Just a year ago, around this time actually, I made comments about the poor editing in Taken 2 and said it could be a plausible candidate for one of the worst edited films of the new-decade. Getaway takes that cake, eats it, and prepares it again to enjoy a second serving. Film editing is said to be a thankless field because if the editor does his job correctly you'll never notice it and I can agree with that. However, bad film editing allows for flaws, inconsistencies, and chaos to ensue and Getaway is sloppily edited to the point of being almost unwatchable. I can only paraphrase film critic Matt Zoller-Seitz comments on the film and say that Getaway makes a case for charging studios a fee for shots in action films that last under three seconds. If a four-figure tax were to be instated, Getaway would like have a fee over its budget of $18 million.

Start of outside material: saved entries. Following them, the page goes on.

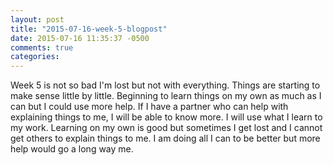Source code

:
 ```yaml
---
layout: post
title: "2015-07-16-week-5-blogpost"
date: 2015-07-16 11:35:37 -0500
comments: true
categories: 
---
```

Week 5 is not so bad I'm lost but not with everything.
Things are starting to make sense little by little.
Beginning to learn things on my own as much as I can
but I could use more help.
If I have a partner who can help with explaining things to me, I  will be able to know more.
I will use what I learn to my work.
Learning on my own is good but sometimes I get lost and I cannot get others to explain things to me.
I am doing all I can to be better but more help would go a long way me.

But Ryan Dufrene's shockingly messy editing can't disguise for Solomon's poor directing. No matter where Solomon's camera seems to be during the action sequences, his footage never seems to work to the film's advantage. Shots give off no sense of placement, the chase sequences involving police cruisers always seem to follow the formula of the cops gaining with Magna shifting and accelerating, and conclude with him either pushing a cop car against a wall or into oncoming traffic to collide with other drivers. As exciting as that sounds, imagine how exciting it is when we see it from confusing angles that do not allow for any depth of field or placement, shots that feel like they're budding against a wall, other camera positions that feel they were just latched on to an obscure device in an awkward spot on the vehicle, and shots that just feel like showing whatever they feel like. This is one of the most awkward, ineptly-shot films of the year.

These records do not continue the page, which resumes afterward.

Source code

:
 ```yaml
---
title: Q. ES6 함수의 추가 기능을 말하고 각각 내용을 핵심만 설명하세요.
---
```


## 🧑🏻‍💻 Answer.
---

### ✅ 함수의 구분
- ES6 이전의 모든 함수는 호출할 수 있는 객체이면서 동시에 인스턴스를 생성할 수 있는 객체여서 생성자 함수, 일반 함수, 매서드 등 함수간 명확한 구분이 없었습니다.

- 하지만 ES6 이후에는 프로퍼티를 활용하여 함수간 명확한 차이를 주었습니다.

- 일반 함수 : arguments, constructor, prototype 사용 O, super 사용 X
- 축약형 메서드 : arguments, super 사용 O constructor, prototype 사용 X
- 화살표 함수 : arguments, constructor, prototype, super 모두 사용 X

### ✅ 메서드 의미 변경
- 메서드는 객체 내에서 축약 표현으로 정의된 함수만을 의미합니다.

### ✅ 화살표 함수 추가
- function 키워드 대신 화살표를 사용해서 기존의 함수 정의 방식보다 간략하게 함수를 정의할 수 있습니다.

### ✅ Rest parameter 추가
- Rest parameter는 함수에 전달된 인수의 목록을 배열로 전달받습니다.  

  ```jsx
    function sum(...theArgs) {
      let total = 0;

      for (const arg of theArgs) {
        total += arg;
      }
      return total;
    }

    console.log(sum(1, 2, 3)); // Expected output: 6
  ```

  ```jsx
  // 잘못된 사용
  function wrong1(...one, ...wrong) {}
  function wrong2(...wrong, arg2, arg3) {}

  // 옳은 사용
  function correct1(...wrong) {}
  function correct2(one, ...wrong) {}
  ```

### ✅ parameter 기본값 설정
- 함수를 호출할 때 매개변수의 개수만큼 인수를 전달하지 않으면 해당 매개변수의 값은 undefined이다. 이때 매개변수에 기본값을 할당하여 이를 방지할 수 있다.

The dialog in this film is resorted to screams, frantic outbursts, and obscenities that fit nicely in the boundaries of a PG-13 rating. So, in a basic sense, Getaway's screenplay has the stimulating effect of action video game dialog, with video game like scenarios. When multiple police cruisers are dispatched to try and take out Magna's car, as he speeds up and makes an attempt to outrun them, I was waiting for the camera to pan to the rear end of the car (in third-person fashion), exit cinematic mode, show a wanted level, four stars, a money counter, and a health bar (along with a small, circular map at the bottom left hand corner) and reveal I was watching a poorly-made cut scene from a Grand Theft Auto game.
On a final note of pure asininity, Getaway takes place during the Christmas season and its soundtrack is either composed of typical potboiling, action-movie instrumentals that may as well be public domain by now or Christmas songs. Nothing says riveting and briskly-paced like Silent Night chiming in at an appropriate time. However, one thing about Getaway amused me very much in particular and that was its choice to utilize "Jingle Bell Rock" as its credits song, although it's not the typical version of "Jingle Bell Rock" that you're used to hearing, although its sound could easily be mistaken for it. The song is done by Steve McGowan, who easily seems to be the most dedicated soul involved with the film.
Starring: Ethan Hawke, Selena Gomez, and Jon Voight. Directed by: Courtney Solomon.